I don’t really think, “Oh, what might have been!” with this. That’s not to say that there wouldn’t have been an interesting series to come out of this — McGann and Ashbrook mesh well on screen, and they could have had a good Mulder/Scully dynamic for five to seven years, though maybe not as sexless — but we’d have lost far more than we gained. For one thing, we’d have lost much of the literature of the eighth Doctor with an ongoing television series because the novels and comics would have had to service that, not break their own ground. I love that I live in a world with The Adventuress of Henrietta Street, “The Land of Happy Endings,” and Shada; a world with a Paul McGann series would almost certainly have none of those. But it’s also a fair certainty that we wouldn’t have had a Doctor Who redone by Russell T. Davies, and we wouldn’t have had Christopher Eccleston and David Tennant and Matt Smith helming the TARDIS in that world.
“Enemy Within” was a nice attempt. It tried. It failed.
And yet, Doctor Who soldiered on.
I don’t know when I’ll revisit “Enemy Within.” I probably won’t for a few years because, honestly, I’m feeling the itch to revist “Pyramids of Mars.” :h2g2:
I’ve seen The Enemy Within twice, both within the last couple of years, and it really didn’t make much of an impact on me. In retrospect, it looks like an uneasy transition point between Old Who and New Who, really neither fish nor fowl.
But …
I love that movie’s TARDIS. Absolutely love it. The Eccleston/Tennant TARDIS was a real step backwards after that, and while Smith’s is better, it’s still not even close to the Victorian elegance of McGann’s. I wish they’d been able to re-use the set.
Ah, yes. This one… it’s tough. I got back into Who with McGann’s incarnation. I fell in love with the EDAs (books) and Big Finish audios featuring McGann. All before I got a chance to see the movie. So when I first saw the movie, it was through these bizarre rose-colored glasses. I kept *looking* for what the books saw and drew their inspiration from. There are a few moments where you see this (his zest for life, the bit where he talks about his shoes, the intensity of his voice in his confrontation with the Master at the climax).
But… man, it doesn’t hold up well. At all.

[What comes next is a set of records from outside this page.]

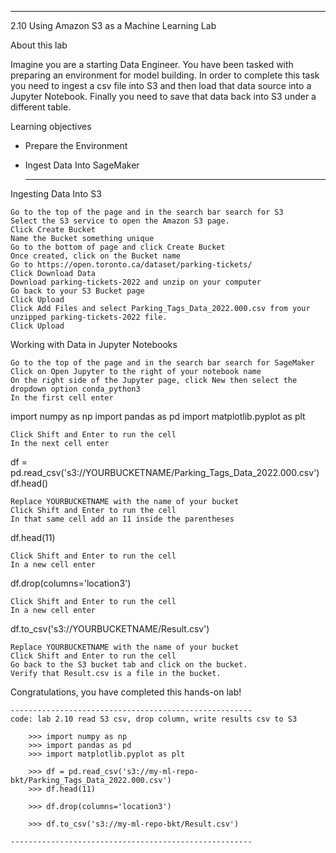 ------------------------------------------------------
2.10 Using Amazon S3 as a Machine Learning Lab


About this lab

Imagine you are a starting Data Engineer. You have been tasked with preparing an environment for model building.
In order to complete this task you need to ingest a csv file into S3 and then load that data source into a Jupyter
Notebook. Finally you need to save that data back into S3 under a different table.

Learning objectives
  - Prepare the Environment
  - Ingest Data Into SageMaker


    ------------------------------------------------------
Ingesting Data Into S3

    Go to the top of the page and in the search bar search for S3
    Select the S3 service to open the Amazon S3 page.
    Click Create Bucket
    Name the Bucket something unique
    Go to the bottom of page and click Create Bucket
    Once created, click on the Bucket name
    Go to https://open.toronto.ca/dataset/parking-tickets/
    Click Download Data
    Download parking-tickets-2022 and unzip on your computer
    Go back to your S3 Bucket page
    Click Upload
    Click Add Files and select Parking_Tags_Data_2022.000.csv from your unzipped parking-tickets-2022 file.
    Click Upload

Working with Data in Jupyter Notebooks

    Go to the top of the page and in the search bar search for SageMaker
    Click on Open Jupyter to the right of your notebook name
    On the right side of the Jupyter page, click New then select the dropdown option conda_python3
    In the first cell enter

  import numpy as np
  import pandas as pd
  import matplotlib.pyplot as plt

    Click Shift and Enter to run the cell
    In the next cell enter

   df = pd.read_csv('s3://YOURBUCKETNAME/Parking_Tags_Data_2022.000.csv')
   df.head()

    Replace YOURBUCKETNAME with the name of your bucket
    Click Shift and Enter to run the cell
    In that same cell add an 11 inside the parentheses

   df.head(11)

    Click Shift and Enter to run the cell
    In a new cell enter

   df.drop(columns='location3')

    Click Shift and Enter to run the cell
    In a new cell enter

   df.to_csv('s3://YOURBUCKETNAME/Result.csv')

    Replace YOURBUCKETNAME with the name of your bucket
    Click Shift and Enter to run the cell
    Go back to the S3 bucket tab and click on the bucket.
    Verify that Result.csv is a file in the bucket.

Congratulations, you have completed this hands-on lab!

    ------------------------------------------------------
    code: lab 2.10 read S3 csv, drop column, write results csv to S3

        >>> import numpy as np
        >>> import pandas as pd
        >>> import matplotlib.pyplot as plt

        >>> df = pd.read_csv('s3://my-ml-repo-bkt/Parking_Tags_Data_2022.000.csv')
        >>> df.head(11)

        >>> df.drop(columns='location3')

        >>> df.to_csv('s3://my-ml-repo-bkt/Result.csv')

    ------------------------------------------------------



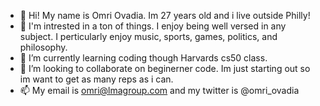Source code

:- 👋 Hi! My name is Omri Ovadia. Im 27 years old and i live outside Philly!
- 👀 I'm intrested in a ton of things. I enjoy being well versed in any subject. I perticularly enjoy music, sports, games, politics, and philosophy.
- 🌱 I’m currently learning coding though Harvards cs50 class.
- 💞️ I’m looking to collaborate on beginerner code. Im just starting out so im want to get as many reps as i can.
- 📫 My email is omri@lmagroup.com and my twitter is @omri_ovadia

<!---
omriao/omriao is a ✨ special ✨ repository because its `README.md` (this file) appears on your GitHub profile.
You can click the Preview link to take a look at your changes.
--->
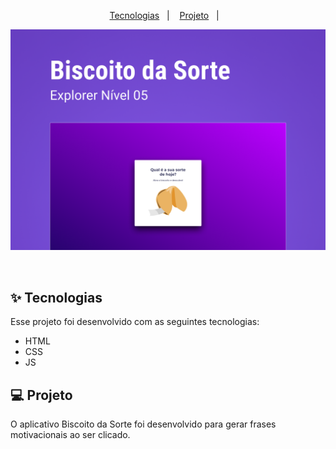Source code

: 
<p align="center">
  <a href="#-tecnologias">Tecnologias</a>&nbsp;&nbsp;&nbsp;|&nbsp;&nbsp;&nbsp;
  <a href="#-projeto">Projeto</a>&nbsp;&nbsp;&nbsp;|&nbsp;&nbsp;&nbsp;
</p>

<p align="center">
  <img alt="Projeto" src="https://github.com/Vinicius-Barbosa-Santos/explorer-biscoito/blob/master/github/biscoito.png">
</p>

<br>

## ✨ Tecnologias

Esse projeto foi desenvolvido com as seguintes tecnologias:

- HTML
- CSS
- JS

## 💻 Projeto

O aplicativo Biscoito da Sorte foi desenvolvido para gerar frases motivacionais ao ser clicado.
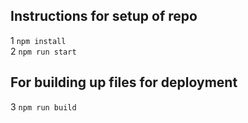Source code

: ## Instructions for setup of repo  

1 `npm install `  
2 `npm run start`  

## For building up files for deployment  
3 `npm run build`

Where to start? McGann isn’t in it enough. Like you said, as a pilot, it fails miserably. Roberts as the Master isn’t as awful as others say he is (thought the “dressed to impress” line is extremely cringe worthy). Grace is flat for me. The inanity of “Temporal Orbit” and how everything gets fixed, or how they’re brought back to life… it’s all painful.
But man, that TARDIS is beautiful.
So, I like everything about McGann and the TARDIS in the movie. Everything else just hasn’t aged very well. Just my $0.02.